Sie leben schon lange in Paris. Wie ist Ihr Verhältnis zur Türkei?
Meine Verbindung zur Türkei ist nie abgebrochen. Das liegt vor allem an der Sprache. Denn ein Schriftsteller lebt nicht in einem Land oder einer Stadt, sondern in einer Sprache. Und obwohl ich seit fast 40 Jahren in Frankreich lebe, schreibe ich auf Türkisch – auf Französisch verfasse ich lediglich wissenschaftliche Texte. Paris hat mir aber auch sehr viel gegeben, die französische Literatur, andere Kulturen, das alles macht einen Autor reicher. Aber es gibt das Exil in mir. Wäre ich nicht als junger Mann aus Istanbul weggegangen, hätte diese Stadt in meinen Romanen wohl nie so eine wichtige Rolle gespielt.
Was hat Sie denn ursprünglich nach Frankreich verschlagen?
Als ich 20 war, wollte ich in der Türkei eine Revolution anzetteln. 1971 hatte ich einen Text über Lenin und Marx geschrieben und wurde dafür angeklagt. Um nicht im Gefängnis zu landen, musste ich die Türkei verlassen.

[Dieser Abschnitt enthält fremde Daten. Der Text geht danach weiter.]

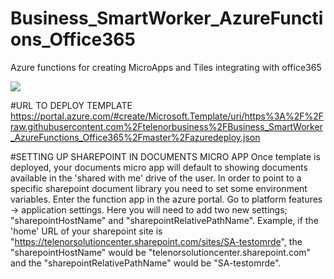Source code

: # Business_SmartWorker_AzureFunctions_Office365
Azure functions for creating MicroApps and Tiles integrating with office365


<a href="https://azuredeploy.net/" target="_blank">
    <img src="http://azuredeploy.net/deploybutton.png"/>
</a>

#URL TO DEPLOY TEMPLATE
 https://portal.azure.com/#create/Microsoft.Template/uri/https%3A%2F%2Fraw.githubusercontent.com%2Ftelenorbusiness%2FBusiness_SmartWorker_AzureFunctions_Office365%2Fmaster%2Fazuredeploy.json

#SETTING UP SHAREPOINT IN DOCUMENTS MICRO APP
Once template is deployed, your documents micro app will default to showing documents available in the 'shared with me' drive of the user. In order to point to a specific sharepoint document library you need to set some environment variables. Enter the function app in the azure portal. Go to platform features -> application settings. Here you will need to add two new settings; "sharepointHostName" and "sharepointRelativePathName". Example, if the 'home' URL of your sharepoint site is "https://telenorsolutioncenter.sharepoint.com/sites/SA-testomrde", the "sharepointHostName" would be "telenorsolutioncenter.sharepoint.com" and the "sharepointRelativePathName" would be "SA-testomrde".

Heute verbringe ich aber oft lange Phasen in der Türkei, in Istanbul.
Das türkisch-französische Verhältnis ist auf einem historischen Tiefstand, seit Sarkozy die Leugnung des Genozids an den Armeniern im Osmanischen Reich unter Strafe stellen wollte. Was sagen Sie dazu?

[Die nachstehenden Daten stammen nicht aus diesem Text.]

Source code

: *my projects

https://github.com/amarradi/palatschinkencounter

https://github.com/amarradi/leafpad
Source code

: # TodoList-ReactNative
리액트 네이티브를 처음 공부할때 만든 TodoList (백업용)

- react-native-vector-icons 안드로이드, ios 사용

Beide Seiten haben Fehler gemacht. Die Leugnung des Völkermordes unter Strafe zu stellen passt nicht zu einem Land wie Frankreich. Es in der Türkei ja auch kein Tabu mehr, von einem Völkermord an den Armeniern zu sprechen. Warum soll dann das Gegenteil in Frankreich unter Strafe stehen? Sarkozys Hauruck-Aktion diente nur Wahlkampfzwecken. Aber auch die Reaktion der Türkei war übertrieben. Ausgerechnet Recep Tayyip Erdogan, dessen Ministerium mich ins Gefängnis bringen wollte, spielt sich zum Verteidiger der Gedankenfreiheit auf? Das ist lustig.